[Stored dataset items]

---+---

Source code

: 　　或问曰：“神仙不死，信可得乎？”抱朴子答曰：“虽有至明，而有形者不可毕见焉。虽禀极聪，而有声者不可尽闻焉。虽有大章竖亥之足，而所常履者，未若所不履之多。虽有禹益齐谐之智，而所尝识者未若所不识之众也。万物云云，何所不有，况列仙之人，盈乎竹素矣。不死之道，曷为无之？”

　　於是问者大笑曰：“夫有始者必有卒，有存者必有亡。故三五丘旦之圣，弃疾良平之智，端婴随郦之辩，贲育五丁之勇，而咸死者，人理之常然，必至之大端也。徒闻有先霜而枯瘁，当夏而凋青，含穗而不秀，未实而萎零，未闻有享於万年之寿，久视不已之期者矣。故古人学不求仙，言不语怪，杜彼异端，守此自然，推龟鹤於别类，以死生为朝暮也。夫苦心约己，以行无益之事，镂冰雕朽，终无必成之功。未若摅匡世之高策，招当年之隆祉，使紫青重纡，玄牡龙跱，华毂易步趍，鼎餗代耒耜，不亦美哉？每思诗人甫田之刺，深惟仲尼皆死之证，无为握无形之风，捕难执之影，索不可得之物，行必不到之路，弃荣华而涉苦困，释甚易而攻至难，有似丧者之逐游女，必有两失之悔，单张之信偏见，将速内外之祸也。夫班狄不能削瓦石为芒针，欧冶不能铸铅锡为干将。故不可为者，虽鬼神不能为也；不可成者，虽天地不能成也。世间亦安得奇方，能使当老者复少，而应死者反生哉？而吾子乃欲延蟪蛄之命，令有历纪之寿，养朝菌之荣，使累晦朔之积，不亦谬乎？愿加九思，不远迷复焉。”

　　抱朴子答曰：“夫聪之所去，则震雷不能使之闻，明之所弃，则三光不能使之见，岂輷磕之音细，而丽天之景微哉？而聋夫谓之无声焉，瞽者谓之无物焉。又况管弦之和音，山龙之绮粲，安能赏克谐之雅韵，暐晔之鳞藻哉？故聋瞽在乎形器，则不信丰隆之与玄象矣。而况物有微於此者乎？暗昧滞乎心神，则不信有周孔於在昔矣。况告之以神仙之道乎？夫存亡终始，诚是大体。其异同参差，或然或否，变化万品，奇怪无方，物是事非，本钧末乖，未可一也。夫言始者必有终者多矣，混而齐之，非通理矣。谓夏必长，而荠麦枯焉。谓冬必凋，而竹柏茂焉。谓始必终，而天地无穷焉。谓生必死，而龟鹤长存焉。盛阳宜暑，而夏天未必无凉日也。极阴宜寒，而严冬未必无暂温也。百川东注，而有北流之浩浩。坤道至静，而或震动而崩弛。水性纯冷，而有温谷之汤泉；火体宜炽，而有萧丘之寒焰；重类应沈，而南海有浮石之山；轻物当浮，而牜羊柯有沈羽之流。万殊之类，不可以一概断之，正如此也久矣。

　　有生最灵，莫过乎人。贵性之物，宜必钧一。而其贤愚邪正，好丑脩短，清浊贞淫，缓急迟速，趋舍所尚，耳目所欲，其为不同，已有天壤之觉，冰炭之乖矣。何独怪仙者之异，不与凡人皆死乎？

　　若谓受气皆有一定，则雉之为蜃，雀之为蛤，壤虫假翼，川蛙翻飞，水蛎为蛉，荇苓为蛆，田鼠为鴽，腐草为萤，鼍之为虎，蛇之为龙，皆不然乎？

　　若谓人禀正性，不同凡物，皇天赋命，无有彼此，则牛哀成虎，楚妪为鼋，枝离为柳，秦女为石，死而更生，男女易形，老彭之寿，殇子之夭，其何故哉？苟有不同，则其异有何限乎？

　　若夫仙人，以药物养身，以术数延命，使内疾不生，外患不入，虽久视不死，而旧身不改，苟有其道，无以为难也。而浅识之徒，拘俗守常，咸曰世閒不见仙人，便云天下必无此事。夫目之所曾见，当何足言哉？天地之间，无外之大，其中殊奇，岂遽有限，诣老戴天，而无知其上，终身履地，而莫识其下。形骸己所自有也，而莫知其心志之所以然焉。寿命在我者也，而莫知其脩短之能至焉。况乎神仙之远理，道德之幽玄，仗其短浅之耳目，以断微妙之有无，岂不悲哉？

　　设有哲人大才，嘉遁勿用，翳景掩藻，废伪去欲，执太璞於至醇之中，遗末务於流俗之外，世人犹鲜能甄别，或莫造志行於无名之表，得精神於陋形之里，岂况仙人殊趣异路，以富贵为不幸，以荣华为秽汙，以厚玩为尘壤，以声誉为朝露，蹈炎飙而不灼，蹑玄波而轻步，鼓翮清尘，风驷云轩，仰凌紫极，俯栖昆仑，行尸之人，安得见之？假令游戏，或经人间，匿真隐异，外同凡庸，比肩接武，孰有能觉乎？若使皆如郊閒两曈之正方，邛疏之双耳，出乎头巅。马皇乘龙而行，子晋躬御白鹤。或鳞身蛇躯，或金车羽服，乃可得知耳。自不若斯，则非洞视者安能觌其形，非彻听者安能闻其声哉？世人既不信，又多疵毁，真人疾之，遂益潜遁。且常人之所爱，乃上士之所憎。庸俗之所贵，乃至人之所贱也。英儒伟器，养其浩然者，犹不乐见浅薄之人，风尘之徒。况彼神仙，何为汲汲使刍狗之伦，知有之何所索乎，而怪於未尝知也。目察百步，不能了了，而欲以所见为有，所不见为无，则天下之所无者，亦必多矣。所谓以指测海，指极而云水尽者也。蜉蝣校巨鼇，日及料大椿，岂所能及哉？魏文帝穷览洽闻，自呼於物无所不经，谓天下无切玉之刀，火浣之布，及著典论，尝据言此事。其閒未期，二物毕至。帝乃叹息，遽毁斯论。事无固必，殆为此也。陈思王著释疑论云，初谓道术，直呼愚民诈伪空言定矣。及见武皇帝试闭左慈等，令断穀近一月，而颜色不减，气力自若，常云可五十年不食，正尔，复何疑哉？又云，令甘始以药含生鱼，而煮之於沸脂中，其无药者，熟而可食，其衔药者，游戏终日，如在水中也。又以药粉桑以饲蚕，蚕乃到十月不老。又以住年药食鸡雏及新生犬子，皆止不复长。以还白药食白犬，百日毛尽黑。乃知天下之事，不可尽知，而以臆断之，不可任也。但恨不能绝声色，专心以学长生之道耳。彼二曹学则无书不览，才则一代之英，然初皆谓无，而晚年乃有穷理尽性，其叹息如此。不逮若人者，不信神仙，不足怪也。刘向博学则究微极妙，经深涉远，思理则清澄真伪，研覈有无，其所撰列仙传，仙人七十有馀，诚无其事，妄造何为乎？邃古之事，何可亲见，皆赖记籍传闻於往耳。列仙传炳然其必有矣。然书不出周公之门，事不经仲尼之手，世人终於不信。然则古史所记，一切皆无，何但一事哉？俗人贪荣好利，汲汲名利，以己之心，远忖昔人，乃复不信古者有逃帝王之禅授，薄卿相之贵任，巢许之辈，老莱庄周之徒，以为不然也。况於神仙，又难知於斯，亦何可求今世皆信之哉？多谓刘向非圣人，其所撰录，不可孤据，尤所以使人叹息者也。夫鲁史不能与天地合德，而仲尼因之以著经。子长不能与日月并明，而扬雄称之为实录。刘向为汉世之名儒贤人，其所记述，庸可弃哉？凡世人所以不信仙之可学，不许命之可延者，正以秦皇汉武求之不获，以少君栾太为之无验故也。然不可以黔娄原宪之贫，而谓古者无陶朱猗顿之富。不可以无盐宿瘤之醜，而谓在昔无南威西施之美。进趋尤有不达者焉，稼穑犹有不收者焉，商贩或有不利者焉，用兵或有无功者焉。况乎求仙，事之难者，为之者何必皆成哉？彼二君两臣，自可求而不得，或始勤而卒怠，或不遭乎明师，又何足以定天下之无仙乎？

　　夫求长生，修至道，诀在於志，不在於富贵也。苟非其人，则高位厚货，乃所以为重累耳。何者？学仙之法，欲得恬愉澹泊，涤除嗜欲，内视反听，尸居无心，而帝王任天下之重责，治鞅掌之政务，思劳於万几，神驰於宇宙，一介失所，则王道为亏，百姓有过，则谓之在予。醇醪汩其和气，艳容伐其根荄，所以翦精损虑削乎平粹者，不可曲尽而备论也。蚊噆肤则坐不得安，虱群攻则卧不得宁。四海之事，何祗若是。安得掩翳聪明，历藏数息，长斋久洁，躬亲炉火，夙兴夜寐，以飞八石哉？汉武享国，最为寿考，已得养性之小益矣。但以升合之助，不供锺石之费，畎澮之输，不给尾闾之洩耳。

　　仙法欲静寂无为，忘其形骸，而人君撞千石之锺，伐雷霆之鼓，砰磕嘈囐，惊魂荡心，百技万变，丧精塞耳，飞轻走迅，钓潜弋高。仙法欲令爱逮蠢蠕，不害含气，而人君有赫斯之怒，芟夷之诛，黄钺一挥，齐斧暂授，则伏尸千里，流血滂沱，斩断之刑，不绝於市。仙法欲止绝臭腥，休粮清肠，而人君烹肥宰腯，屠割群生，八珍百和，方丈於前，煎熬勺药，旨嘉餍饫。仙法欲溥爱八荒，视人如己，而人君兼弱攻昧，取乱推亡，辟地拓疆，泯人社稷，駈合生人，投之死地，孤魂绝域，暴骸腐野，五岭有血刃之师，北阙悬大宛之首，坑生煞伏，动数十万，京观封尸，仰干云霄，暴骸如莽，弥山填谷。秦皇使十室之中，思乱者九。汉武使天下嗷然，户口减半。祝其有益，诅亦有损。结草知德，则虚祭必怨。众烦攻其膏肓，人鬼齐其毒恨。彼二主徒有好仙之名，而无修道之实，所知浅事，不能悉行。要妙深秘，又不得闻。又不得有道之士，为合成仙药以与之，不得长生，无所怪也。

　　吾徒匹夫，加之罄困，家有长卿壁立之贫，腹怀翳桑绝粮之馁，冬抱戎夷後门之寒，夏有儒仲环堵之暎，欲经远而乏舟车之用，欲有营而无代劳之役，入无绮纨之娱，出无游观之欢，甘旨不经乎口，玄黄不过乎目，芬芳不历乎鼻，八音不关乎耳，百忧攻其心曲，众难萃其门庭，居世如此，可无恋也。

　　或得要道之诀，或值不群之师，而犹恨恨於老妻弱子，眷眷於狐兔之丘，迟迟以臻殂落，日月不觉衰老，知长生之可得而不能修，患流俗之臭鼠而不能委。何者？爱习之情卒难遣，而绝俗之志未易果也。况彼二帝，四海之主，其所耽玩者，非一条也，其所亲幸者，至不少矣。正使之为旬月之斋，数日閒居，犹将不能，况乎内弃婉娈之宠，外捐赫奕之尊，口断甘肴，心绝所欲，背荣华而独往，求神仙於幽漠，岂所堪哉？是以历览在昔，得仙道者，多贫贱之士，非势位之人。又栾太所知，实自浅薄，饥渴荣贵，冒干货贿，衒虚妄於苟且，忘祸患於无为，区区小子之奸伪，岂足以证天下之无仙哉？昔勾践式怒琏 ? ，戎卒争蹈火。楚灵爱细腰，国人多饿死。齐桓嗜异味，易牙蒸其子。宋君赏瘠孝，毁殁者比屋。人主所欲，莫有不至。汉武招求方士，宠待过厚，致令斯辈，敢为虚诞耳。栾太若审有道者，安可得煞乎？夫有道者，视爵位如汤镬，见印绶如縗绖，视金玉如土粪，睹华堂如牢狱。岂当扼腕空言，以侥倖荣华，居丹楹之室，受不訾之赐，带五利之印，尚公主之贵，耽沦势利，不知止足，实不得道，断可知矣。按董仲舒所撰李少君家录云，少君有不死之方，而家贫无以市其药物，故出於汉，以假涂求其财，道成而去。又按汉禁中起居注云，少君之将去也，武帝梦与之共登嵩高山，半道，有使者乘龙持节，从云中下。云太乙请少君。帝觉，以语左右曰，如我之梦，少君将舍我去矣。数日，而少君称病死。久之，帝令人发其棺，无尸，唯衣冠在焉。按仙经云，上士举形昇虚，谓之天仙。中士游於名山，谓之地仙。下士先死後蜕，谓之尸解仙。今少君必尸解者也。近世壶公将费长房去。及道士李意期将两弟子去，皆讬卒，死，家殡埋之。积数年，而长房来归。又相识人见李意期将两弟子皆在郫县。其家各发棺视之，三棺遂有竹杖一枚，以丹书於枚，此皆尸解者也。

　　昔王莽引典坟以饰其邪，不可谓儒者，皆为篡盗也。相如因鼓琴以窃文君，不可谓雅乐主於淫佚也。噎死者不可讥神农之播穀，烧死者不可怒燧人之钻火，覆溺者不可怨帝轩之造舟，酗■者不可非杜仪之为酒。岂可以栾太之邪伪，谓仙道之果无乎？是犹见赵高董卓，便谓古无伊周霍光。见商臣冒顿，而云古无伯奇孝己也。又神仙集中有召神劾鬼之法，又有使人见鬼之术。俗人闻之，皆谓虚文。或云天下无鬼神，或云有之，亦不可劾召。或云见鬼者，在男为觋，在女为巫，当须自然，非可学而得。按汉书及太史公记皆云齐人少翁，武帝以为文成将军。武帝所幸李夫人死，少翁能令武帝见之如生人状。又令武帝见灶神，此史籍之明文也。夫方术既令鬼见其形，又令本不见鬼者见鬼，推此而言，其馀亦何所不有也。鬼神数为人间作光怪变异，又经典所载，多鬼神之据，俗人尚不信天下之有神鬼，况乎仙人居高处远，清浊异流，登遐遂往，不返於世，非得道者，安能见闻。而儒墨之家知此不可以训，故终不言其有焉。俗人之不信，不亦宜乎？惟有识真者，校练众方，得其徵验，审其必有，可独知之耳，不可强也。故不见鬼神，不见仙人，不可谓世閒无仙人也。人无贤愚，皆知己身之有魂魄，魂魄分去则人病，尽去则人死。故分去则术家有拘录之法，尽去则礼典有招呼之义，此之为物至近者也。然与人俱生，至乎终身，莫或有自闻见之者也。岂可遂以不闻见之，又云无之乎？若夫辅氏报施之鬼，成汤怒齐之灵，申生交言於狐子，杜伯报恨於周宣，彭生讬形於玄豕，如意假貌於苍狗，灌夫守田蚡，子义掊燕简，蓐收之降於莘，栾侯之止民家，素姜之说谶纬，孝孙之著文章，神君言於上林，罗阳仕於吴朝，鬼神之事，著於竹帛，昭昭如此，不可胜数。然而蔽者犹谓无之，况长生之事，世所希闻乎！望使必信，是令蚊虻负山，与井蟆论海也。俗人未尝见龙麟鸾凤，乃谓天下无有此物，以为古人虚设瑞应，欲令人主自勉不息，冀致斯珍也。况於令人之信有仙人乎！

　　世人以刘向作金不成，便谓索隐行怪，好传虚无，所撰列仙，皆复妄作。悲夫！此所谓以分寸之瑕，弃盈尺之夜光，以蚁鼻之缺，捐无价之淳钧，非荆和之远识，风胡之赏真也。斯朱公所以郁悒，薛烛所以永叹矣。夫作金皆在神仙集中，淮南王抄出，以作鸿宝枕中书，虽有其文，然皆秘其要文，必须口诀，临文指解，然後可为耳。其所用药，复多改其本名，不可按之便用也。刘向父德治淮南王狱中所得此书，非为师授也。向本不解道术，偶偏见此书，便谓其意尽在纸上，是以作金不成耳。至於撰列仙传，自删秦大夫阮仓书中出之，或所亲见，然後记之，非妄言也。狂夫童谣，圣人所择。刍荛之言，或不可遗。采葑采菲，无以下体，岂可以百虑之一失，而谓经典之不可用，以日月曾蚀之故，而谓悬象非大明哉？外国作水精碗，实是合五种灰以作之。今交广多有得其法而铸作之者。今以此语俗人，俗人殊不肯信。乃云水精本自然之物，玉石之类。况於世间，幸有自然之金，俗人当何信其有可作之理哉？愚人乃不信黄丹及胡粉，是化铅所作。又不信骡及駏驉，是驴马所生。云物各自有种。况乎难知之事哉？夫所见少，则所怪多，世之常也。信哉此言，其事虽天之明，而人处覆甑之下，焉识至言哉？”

---+---

Print the lines above, unchanged, from the start of the records to the line with "若谓受气皆有一定，则雉之为蜃", including that final line.

__Solution__
Source code

: 　　或问曰：“神仙不死，信可得乎？”抱朴子答曰：“虽有至明，而有形者不可毕见焉。虽禀极聪，而有声者不可尽闻焉。虽有大章竖亥之足，而所常履者，未若所不履之多。虽有禹益齐谐之智，而所尝识者未若所不识之众也。万物云云，何所不有，况列仙之人，盈乎竹素矣。不死之道，曷为无之？”

　　於是问者大笑曰：“夫有始者必有卒，有存者必有亡。故三五丘旦之圣，弃疾良平之智，端婴随郦之辩，贲育五丁之勇，而咸死者，人理之常然，必至之大端也。徒闻有先霜而枯瘁，当夏而凋青，含穗而不秀，未实而萎零，未闻有享於万年之寿，久视不已之期者矣。故古人学不求仙，言不语怪，杜彼异端，守此自然，推龟鹤於别类，以死生为朝暮也。夫苦心约己，以行无益之事，镂冰雕朽，终无必成之功。未若摅匡世之高策，招当年之隆祉，使紫青重纡，玄牡龙跱，华毂易步趍，鼎餗代耒耜，不亦美哉？每思诗人甫田之刺，深惟仲尼皆死之证，无为握无形之风，捕难执之影，索不可得之物，行必不到之路，弃荣华而涉苦困，释甚易而攻至难，有似丧者之逐游女，必有两失之悔，单张之信偏见，将速内外之祸也。夫班狄不能削瓦石为芒针，欧冶不能铸铅锡为干将。故不可为者，虽鬼神不能为也；不可成者，虽天地不能成也。世间亦安得奇方，能使当老者复少，而应死者反生哉？而吾子乃欲延蟪蛄之命，令有历纪之寿，养朝菌之荣，使累晦朔之积，不亦谬乎？愿加九思，不远迷复焉。”

　　抱朴子答曰：“夫聪之所去，则震雷不能使之闻，明之所弃，则三光不能使之见，岂輷磕之音细，而丽天之景微哉？而聋夫谓之无声焉，瞽者谓之无物焉。又况管弦之和音，山龙之绮粲，安能赏克谐之雅韵，暐晔之鳞藻哉？故聋瞽在乎形器，则不信丰隆之与玄象矣。而况物有微於此者乎？暗昧滞乎心神，则不信有周孔於在昔矣。况告之以神仙之道乎？夫存亡终始，诚是大体。其异同参差，或然或否，变化万品，奇怪无方，物是事非，本钧末乖，未可一也。夫言始者必有终者多矣，混而齐之，非通理矣。谓夏必长，而荠麦枯焉。谓冬必凋，而竹柏茂焉。谓始必终，而天地无穷焉。谓生必死，而龟鹤长存焉。盛阳宜暑，而夏天未必无凉日也。极阴宜寒，而严冬未必无暂温也。百川东注，而有北流之浩浩。坤道至静，而或震动而崩弛。水性纯冷，而有温谷之汤泉；火体宜炽，而有萧丘之寒焰；重类应沈，而南海有浮石之山；轻物当浮，而牜羊柯有沈羽之流。万殊之类，不可以一概断之，正如此也久矣。

　　有生最灵，莫过乎人。贵性之物，宜必钧一。而其贤愚邪正，好丑脩短，清浊贞淫，缓急迟速，趋舍所尚，耳目所欲，其为不同，已有天壤之觉，冰炭之乖矣。何独怪仙者之异，不与凡人皆死乎？

　　若谓受气皆有一定，则雉之为蜃，雀之为蛤，壤虫假翼，川蛙翻飞，水蛎为蛉，荇苓为蛆，田鼠为鴽，腐草为萤，鼍之为虎，蛇之为龙，皆不然乎？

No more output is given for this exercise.